Listen.
Because I’m not exaggerating. The Heritage Food & Drink seared scallop is one of the tastiest bivalve dishes I’ve ever eaten. It’s so good that I had to write this immediately after eating it, so life-changing (and life-affirming) that it necessitated a first-person appeal to your tastebuds. But look, if this photo by the talented Jamey Price doesn’t sell you on this thing, I’m not sure I can. I can’t explain to you how precision-browned this little fella was, or how beautiful its plate was from all the other angles.
I’m tragically unable to communicate the melodious juxtaposition of easy-to-eat fennel and apple purées with the deliciously onomatopoeic crunch of sunchoke chips. Even with my help, you’ll never properly know what it was like to cut into the perfect, pan-seared warmth of this lightly seasoned scallop, or the excitement I felt gathering up bits of the dainty bed of candied fennel and compressed apples. Of course, you could just head down to Waxhaw and try anything on Paul Verica’s brilliantly amorphous menu at Heritage Food & Drink. Some food simply transcends our art; some dishes make words passé.
A Sommelier Knows Best
by Cameron Dibble
Scallops are thick, rich medallions that—like it or not—serve as shortwave broadcasters for the things you cook and drink with them.
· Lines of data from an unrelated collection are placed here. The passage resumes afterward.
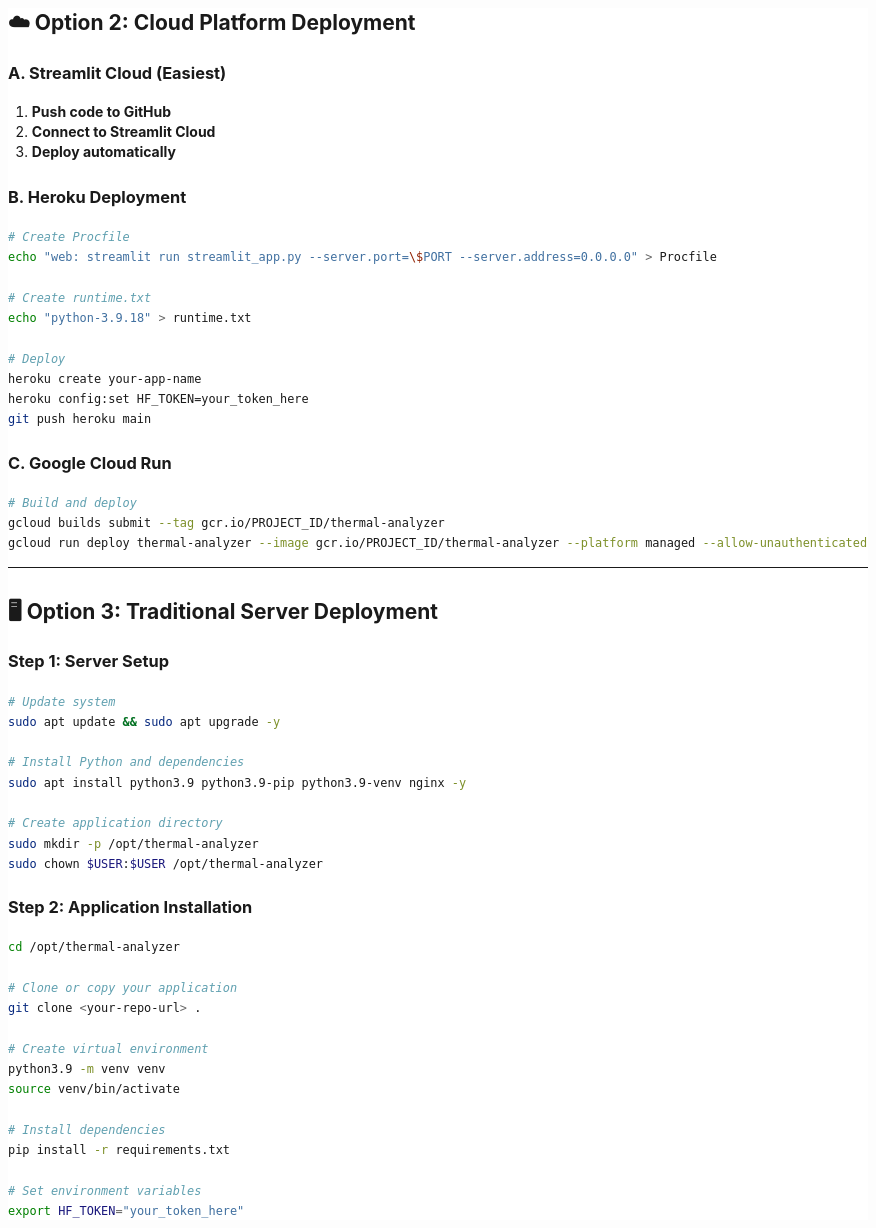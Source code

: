 
## ☁️ Option 2: Cloud Platform Deployment

### A. Streamlit Cloud (Easiest)
1. **Push code to GitHub**
2. **Connect to Streamlit Cloud**
3. **Deploy automatically**

### B. Heroku Deployment
```bash
# Create Procfile
echo "web: streamlit run streamlit_app.py --server.port=\$PORT --server.address=0.0.0.0" > Procfile

# Create runtime.txt
echo "python-3.9.18" > runtime.txt

# Deploy
heroku create your-app-name
heroku config:set HF_TOKEN=your_token_here
git push heroku main
```

### C. Google Cloud Run
```bash
# Build and deploy
gcloud builds submit --tag gcr.io/PROJECT_ID/thermal-analyzer
gcloud run deploy thermal-analyzer --image gcr.io/PROJECT_ID/thermal-analyzer --platform managed --allow-unauthenticated
```

---

## 🖥️ Option 3: Traditional Server Deployment

### Step 1: Server Setup
```bash
# Update system
sudo apt update && sudo apt upgrade -y

# Install Python and dependencies
sudo apt install python3.9 python3.9-pip python3.9-venv nginx -y

# Create application directory
sudo mkdir -p /opt/thermal-analyzer
sudo chown $USER:$USER /opt/thermal-analyzer
```

### Step 2: Application Installation
```bash
cd /opt/thermal-analyzer

# Clone or copy your application
git clone <your-repo-url> .

# Create virtual environment
python3.9 -m venv venv
source venv/bin/activate

# Install dependencies
pip install -r requirements.txt

# Set environment variables
export HF_TOKEN="your_token_here"
```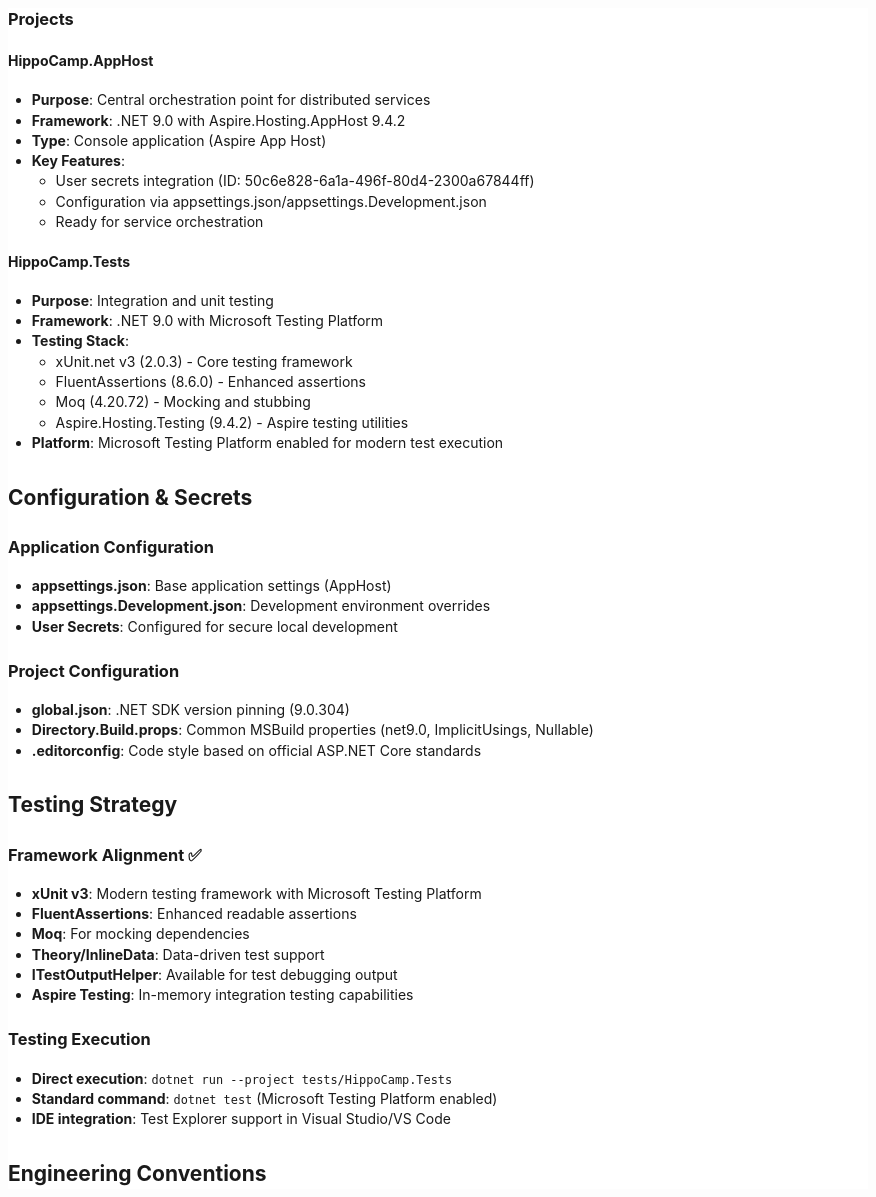 ### Projects

#### HippoCamp.AppHost
- **Purpose**: Central orchestration point for distributed services
- **Framework**: .NET 9.0 with Aspire.Hosting.AppHost 9.4.2
- **Type**: Console application (Aspire App Host)
- **Key Features**:
  - User secrets integration (ID: 50c6e828-6a1a-496f-80d4-2300a67844ff)
  - Configuration via appsettings.json/appsettings.Development.json
  - Ready for service orchestration

#### HippoCamp.Tests
- **Purpose**: Integration and unit testing
- **Framework**: .NET 9.0 with Microsoft Testing Platform
- **Testing Stack**:
  - xUnit.net v3 (2.0.3) - Core testing framework
  - FluentAssertions (8.6.0) - Enhanced assertions
  - Moq (4.20.72) - Mocking and stubbing
  - Aspire.Hosting.Testing (9.4.2) - Aspire testing utilities
- **Platform**: Microsoft Testing Platform enabled for modern test execution

## Configuration & Secrets

### Application Configuration
- **appsettings.json**: Base application settings (AppHost)
- **appsettings.Development.json**: Development environment overrides
- **User Secrets**: Configured for secure local development

### Project Configuration
- **global.json**: .NET SDK version pinning (9.0.304)
- **Directory.Build.props**: Common MSBuild properties (net9.0, ImplicitUsings, Nullable)
- **.editorconfig**: Code style based on official ASP.NET Core standards

## Testing Strategy

### Framework Alignment ✅
- **xUnit v3**: Modern testing framework with Microsoft Testing Platform
- **FluentAssertions**: Enhanced readable assertions
- **Moq**: For mocking dependencies
- **Theory/InlineData**: Data-driven test support
- **ITestOutputHelper**: Available for test debugging output
- **Aspire Testing**: In-memory integration testing capabilities

### Testing Execution
- **Direct execution**: `dotnet run --project tests/HippoCamp.Tests`
- **Standard command**: `dotnet test` (Microsoft Testing Platform enabled)
- **IDE integration**: Test Explorer support in Visual Studio/VS Code

## Engineering Conventions
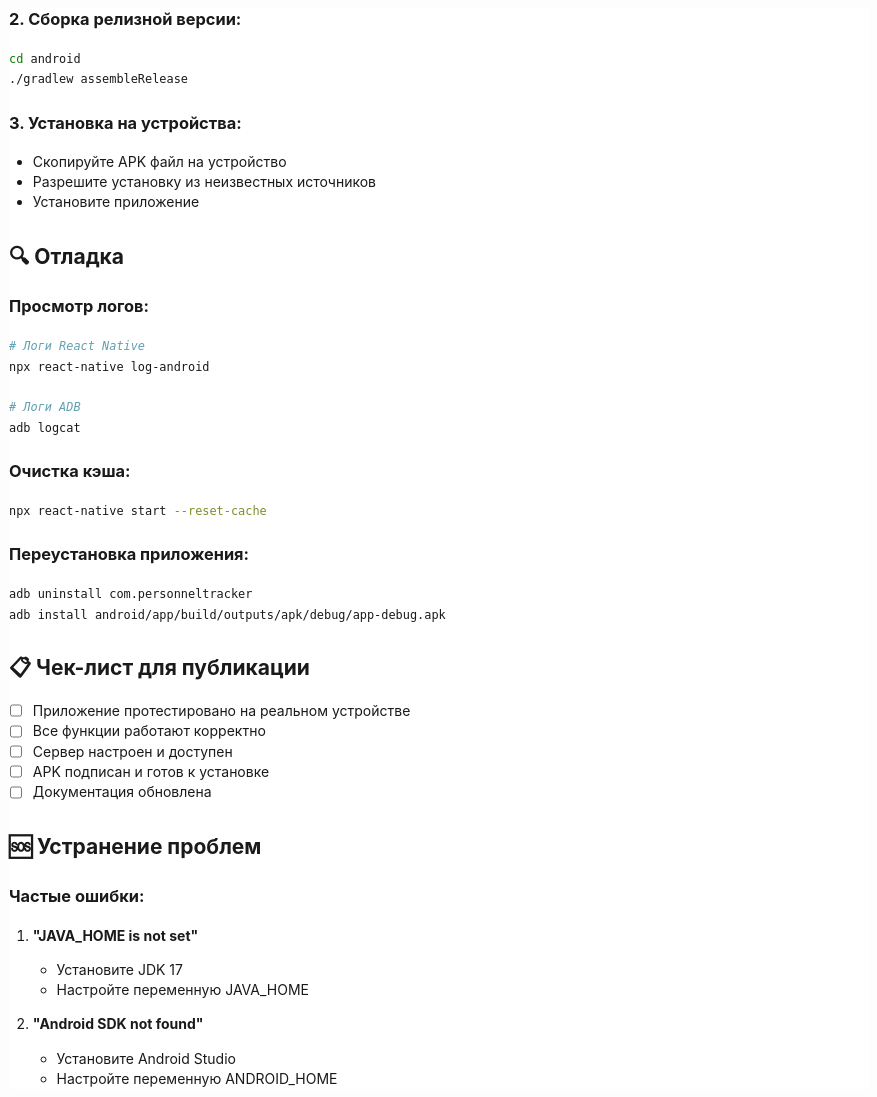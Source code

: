 ### 2. Сборка релизной версии:
```bash
cd android
./gradlew assembleRelease
```

### 3. Установка на устройства:
- Скопируйте APK файл на устройство
- Разрешите установку из неизвестных источников
- Установите приложение

## 🔍 Отладка

### Просмотр логов:
```bash
# Логи React Native
npx react-native log-android

# Логи ADB
adb logcat
```

### Очистка кэша:
```bash
npx react-native start --reset-cache
```

### Переустановка приложения:
```bash
adb uninstall com.personneltracker
adb install android/app/build/outputs/apk/debug/app-debug.apk
```

## 📋 Чек-лист для публикации

- [ ] Приложение протестировано на реальном устройстве
- [ ] Все функции работают корректно
- [ ] Сервер настроен и доступен
- [ ] APK подписан и готов к установке
- [ ] Документация обновлена

## 🆘 Устранение проблем

### Частые ошибки:

1. **"JAVA_HOME is not set"**
   - Установите JDK 17
   - Настройте переменную JAVA_HOME

2. **"Android SDK not found"**
   - Установите Android Studio
   - Настройте переменную ANDROID_HOME
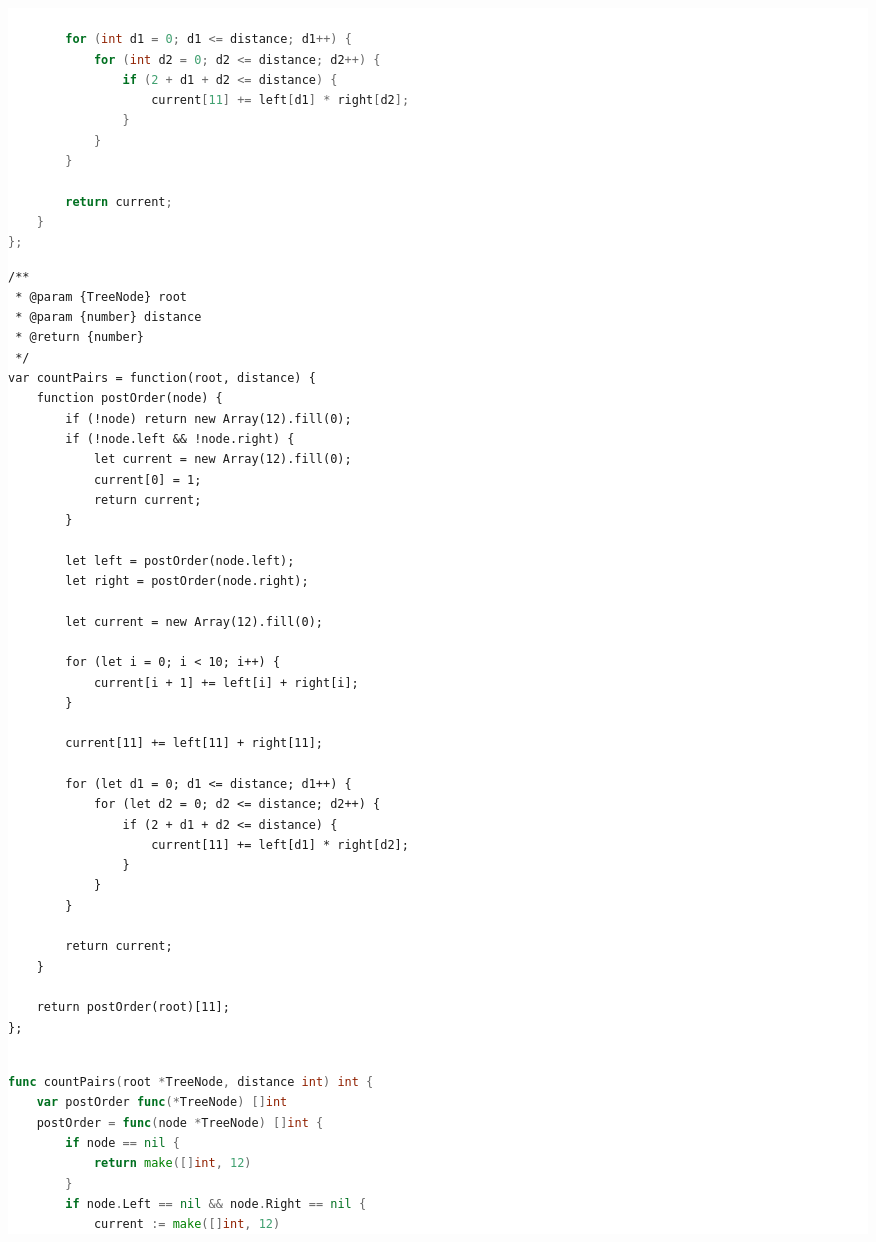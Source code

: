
 ```C++ []
        
        for (int d1 = 0; d1 <= distance; d1++) {
            for (int d2 = 0; d2 <= distance; d2++) {
                if (2 + d1 + d2 <= distance) {
                    current[11] += left[d1] * right[d2];
                }
            }
        }
        
        return current;
    }
};

```
```Js []
/**
 * @param {TreeNode} root
 * @param {number} distance
 * @return {number}
 */
var countPairs = function(root, distance) {
    function postOrder(node) {
        if (!node) return new Array(12).fill(0);
        if (!node.left && !node.right) {
            let current = new Array(12).fill(0);
            current[0] = 1;
            return current;
        }
        
        let left = postOrder(node.left);
        let right = postOrder(node.right);
        
        let current = new Array(12).fill(0);
        
        for (let i = 0; i < 10; i++) {
            current[i + 1] += left[i] + right[i];
        }
        
        current[11] += left[11] + right[11];
        
        for (let d1 = 0; d1 <= distance; d1++) {
            for (let d2 = 0; d2 <= distance; d2++) {
                if (2 + d1 + d2 <= distance) {
                    current[11] += left[d1] * right[d2];
                }
            }
        }
        
        return current;
    }
    
    return postOrder(root)[11];
};
```
```Go []

func countPairs(root *TreeNode, distance int) int {
    var postOrder func(*TreeNode) []int
    postOrder = func(node *TreeNode) []int {
        if node == nil {
            return make([]int, 12)
        }
        if node.Left == nil && node.Right == nil {
            current := make([]int, 12)
```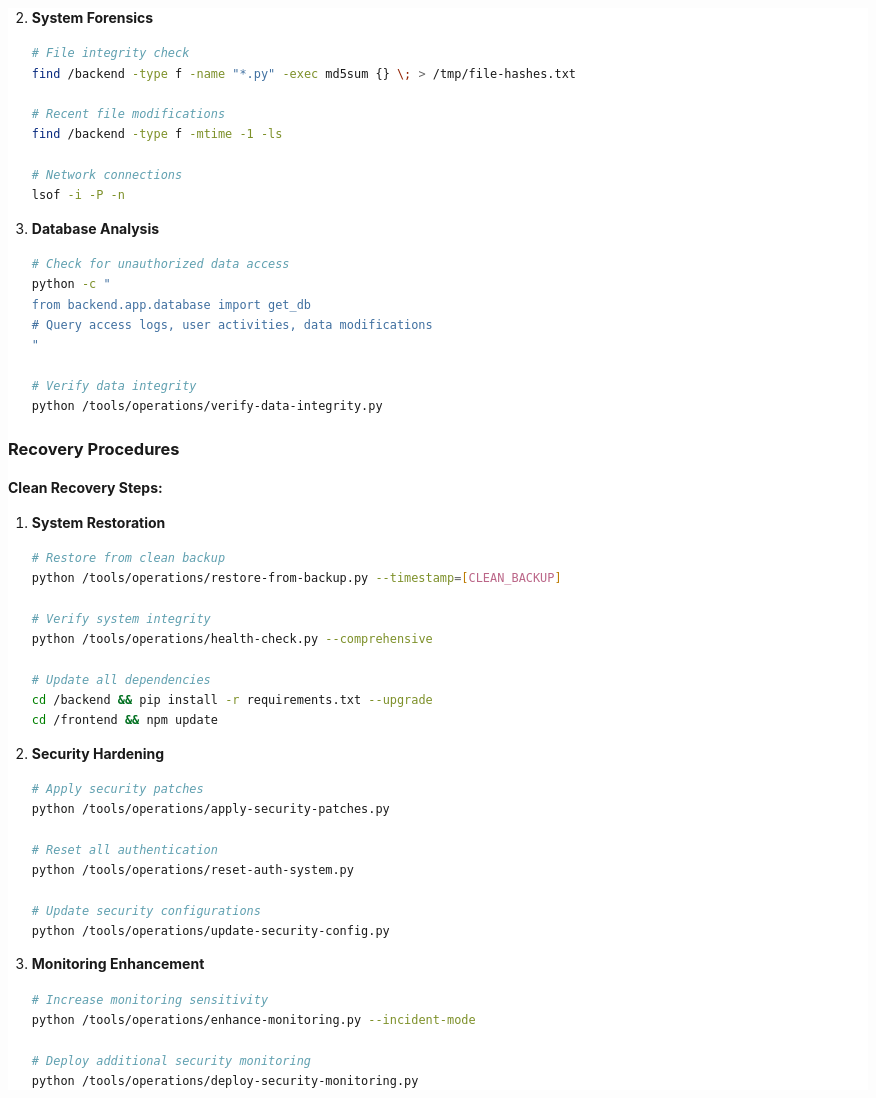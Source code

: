 2. **System Forensics**
   ```bash
   # File integrity check
   find /backend -type f -name "*.py" -exec md5sum {} \; > /tmp/file-hashes.txt
   
   # Recent file modifications
   find /backend -type f -mtime -1 -ls
   
   # Network connections
   lsof -i -P -n
   ```

3. **Database Analysis**
   ```bash
   # Check for unauthorized data access
   python -c "
   from backend.app.database import get_db
   # Query access logs, user activities, data modifications
   "
   
   # Verify data integrity
   python /tools/operations/verify-data-integrity.py
   ```

### Recovery Procedures

**Clean Recovery Steps:**

1. **System Restoration**
   ```bash
   # Restore from clean backup
   python /tools/operations/restore-from-backup.py --timestamp=[CLEAN_BACKUP]
   
   # Verify system integrity
   python /tools/operations/health-check.py --comprehensive
   
   # Update all dependencies
   cd /backend && pip install -r requirements.txt --upgrade
   cd /frontend && npm update
   ```

2. **Security Hardening**
   ```bash
   # Apply security patches
   python /tools/operations/apply-security-patches.py
   
   # Reset all authentication
   python /tools/operations/reset-auth-system.py
   
   # Update security configurations
   python /tools/operations/update-security-config.py
   ```

3. **Monitoring Enhancement**
   ```bash
   # Increase monitoring sensitivity
   python /tools/operations/enhance-monitoring.py --incident-mode
   
   # Deploy additional security monitoring
   python /tools/operations/deploy-security-monitoring.py
   ```
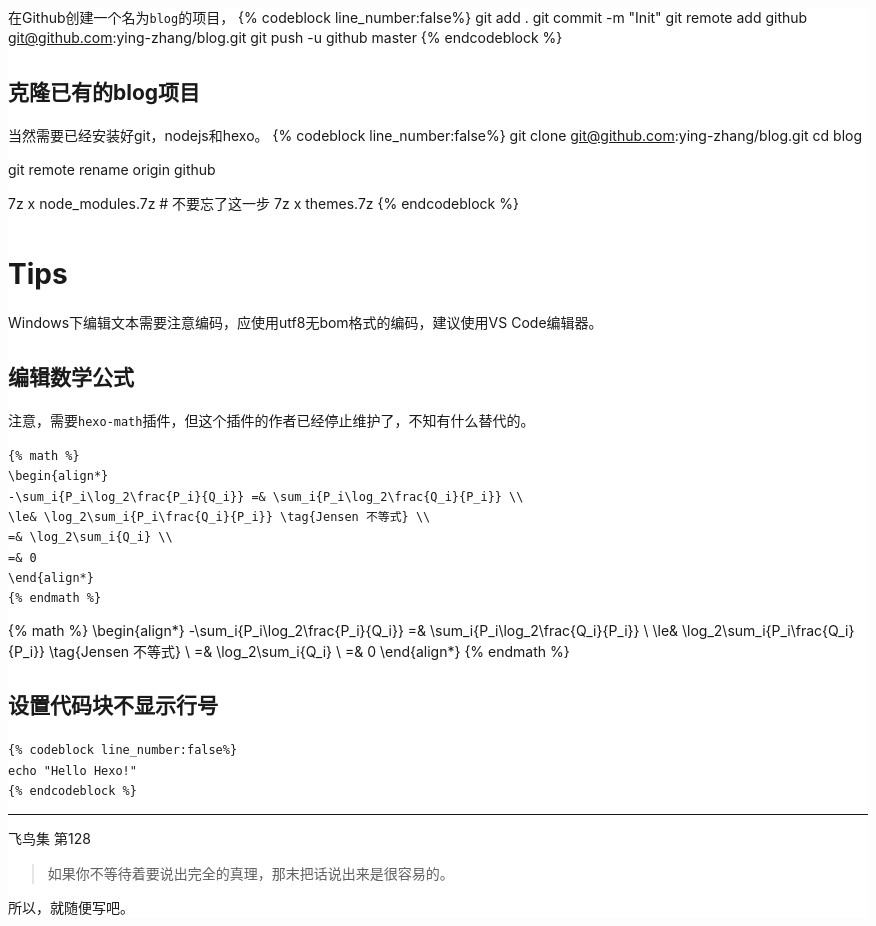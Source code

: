 
在Github创建一个名为`blog`的项目，
{% codeblock line_number:false%}
git add .
git commit -m "Init"
git remote add github git@github.com:ying-zhang/blog.git
git push -u github master
{% endcodeblock %}

## 克隆已有的blog项目
当然需要已经安装好git，nodejs和hexo。
{% codeblock line_number:false%}
git clone git@github.com:ying-zhang/blog.git
cd blog

git remote rename origin github

7z x node_modules.7z    # 不要忘了这一步
7z x themes.7z
{% endcodeblock %}

# Tips

Windows下编辑文本需要注意编码，应使用utf8无bom格式的编码，建议使用VS Code编辑器。

## 编辑数学公式
注意，需要`hexo-math`插件，但这个插件的作者已经停止维护了，不知有什么替代的。
```
{% math %}
\begin{align*}
-\sum_i{P_i\log_2\frac{P_i}{Q_i}} =& \sum_i{P_i\log_2\frac{Q_i}{P_i}} \\
\le& \log_2\sum_i{P_i\frac{Q_i}{P_i}} \tag{Jensen 不等式} \\
=& \log_2\sum_i{Q_i} \\
=& 0
\end{align*}
{% endmath %}
```

{% math %}
\begin{align*}
-\sum_i{P_i\log_2\frac{P_i}{Q_i}} =& \sum_i{P_i\log_2\frac{Q_i}{P_i}} \\
\le& \log_2\sum_i{P_i\frac{Q_i}{P_i}} \tag{Jensen 不等式} \\
=& \log_2\sum_i{Q_i} \\
=& 0
\end{align*}
{% endmath %}

## 设置代码块不显示行号
```
{% codeblock line_number:false%}
echo "Hello Hexo!"
{% endcodeblock %}
```

---

飞鸟集 第128

>如果你不等待着要说出完全的真理，那末把话说出来是很容易的。

所以，就随便写吧。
Butter dovetails out into lush, creamy velvet under them; a once tart lemon sheds its zest and puckers the mouth gently with juicy, semi-sweet succulence. A caveat, though, if you’re considering pairing a red: The once less palpable, bitter acids in red wine get drawn out into the spotlight and paint your lips and gums with a dull, lingering flavor not entirely unlike over-chewed bubblegum. So give the apples some of their own medicine with an inexpensive Chardonnay from the Mâconnais sub-region of Southern Burgundy. Ply free the fennel seed from the bitter pad at the back of your tongue with a smidge of residual sugar while breaking down the sunchokes’ rich weight with just enough simple, Granny Smith-esque malic acid. The best part of the very safe, affordable, and super trendy Macon Chardonnay is that it does exactly what it’s meant to do for scallop: Let it be delicious, as nature intended it to be.